YOUR INSTRUCTIONS: Please reproduce, exactly and with nothing else, every line from the one containing "<dd><p>The <code>mysql</code> module&#39;s" through the last line of the records below.

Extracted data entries
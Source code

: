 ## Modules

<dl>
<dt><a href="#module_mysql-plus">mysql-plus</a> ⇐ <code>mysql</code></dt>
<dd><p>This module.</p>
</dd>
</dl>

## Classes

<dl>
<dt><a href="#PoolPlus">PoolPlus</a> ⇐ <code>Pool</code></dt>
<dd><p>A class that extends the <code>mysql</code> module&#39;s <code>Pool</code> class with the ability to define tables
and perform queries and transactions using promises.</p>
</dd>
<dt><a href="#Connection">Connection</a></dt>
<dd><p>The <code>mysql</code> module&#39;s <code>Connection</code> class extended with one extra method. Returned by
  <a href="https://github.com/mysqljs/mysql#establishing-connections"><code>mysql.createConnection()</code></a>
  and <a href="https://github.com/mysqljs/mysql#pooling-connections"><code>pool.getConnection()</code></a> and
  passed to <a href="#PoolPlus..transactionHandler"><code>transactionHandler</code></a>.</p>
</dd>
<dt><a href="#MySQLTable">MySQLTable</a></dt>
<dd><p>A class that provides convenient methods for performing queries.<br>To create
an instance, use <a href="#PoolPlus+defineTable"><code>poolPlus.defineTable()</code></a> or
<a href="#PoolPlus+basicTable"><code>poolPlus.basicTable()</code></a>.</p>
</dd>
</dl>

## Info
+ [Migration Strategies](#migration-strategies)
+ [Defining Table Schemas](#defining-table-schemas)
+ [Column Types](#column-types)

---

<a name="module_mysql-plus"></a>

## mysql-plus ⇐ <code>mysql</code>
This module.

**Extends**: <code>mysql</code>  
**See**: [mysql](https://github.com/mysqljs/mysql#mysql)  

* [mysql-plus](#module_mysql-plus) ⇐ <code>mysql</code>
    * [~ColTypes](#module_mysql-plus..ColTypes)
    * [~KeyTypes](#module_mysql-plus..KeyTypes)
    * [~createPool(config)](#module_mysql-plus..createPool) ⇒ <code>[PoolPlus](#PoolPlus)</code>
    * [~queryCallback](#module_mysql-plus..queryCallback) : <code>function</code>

RESPONSE TO THE TASK:
<dd><p>The <code>mysql</code> module&#39;s <code>Connection</code> class extended with one extra method. Returned by
  <a href="https://github.com/mysqljs/mysql#establishing-connections"><code>mysql.createConnection()</code></a>
  and <a href="https://github.com/mysqljs/mysql#pooling-connections"><code>pool.getConnection()</code></a> and
  passed to <a href="#PoolPlus..transactionHandler"><code>transactionHandler</code></a>.</p>
</dd>
<dt><a href="#MySQLTable">MySQLTable</a></dt>
<dd><p>A class that provides convenient methods for performing queries.<br>To create
an instance, use <a href="#PoolPlus+defineTable"><code>poolPlus.defineTable()</code></a> or
<a href="#PoolPlus+basicTable"><code>poolPlus.basicTable()</code></a>.</p>
</dd>
</dl>

## Info
+ [Migration Strategies](#migration-strategies)
+ [Defining Table Schemas](#defining-table-schemas)
+ [Column Types](#column-types)

---

<a name="module_mysql-plus"></a>

## mysql-plus ⇐ <code>mysql</code>
This module.

**Extends**: <code>mysql</code>  
**See**: [mysql](https://github.com/mysqljs/mysql#mysql)  

* [mysql-plus](#module_mysql-plus) ⇐ <code>mysql</code>
    * [~ColTypes](#module_mysql-plus..ColTypes)
    * [~KeyTypes](#module_mysql-plus..KeyTypes)
    * [~createPool(config)](#module_mysql-plus..createPool) ⇒ <code>[PoolPlus](#PoolPlus)</code>
    * [~queryCallback](#module_mysql-plus..queryCallback) : <code>function</code>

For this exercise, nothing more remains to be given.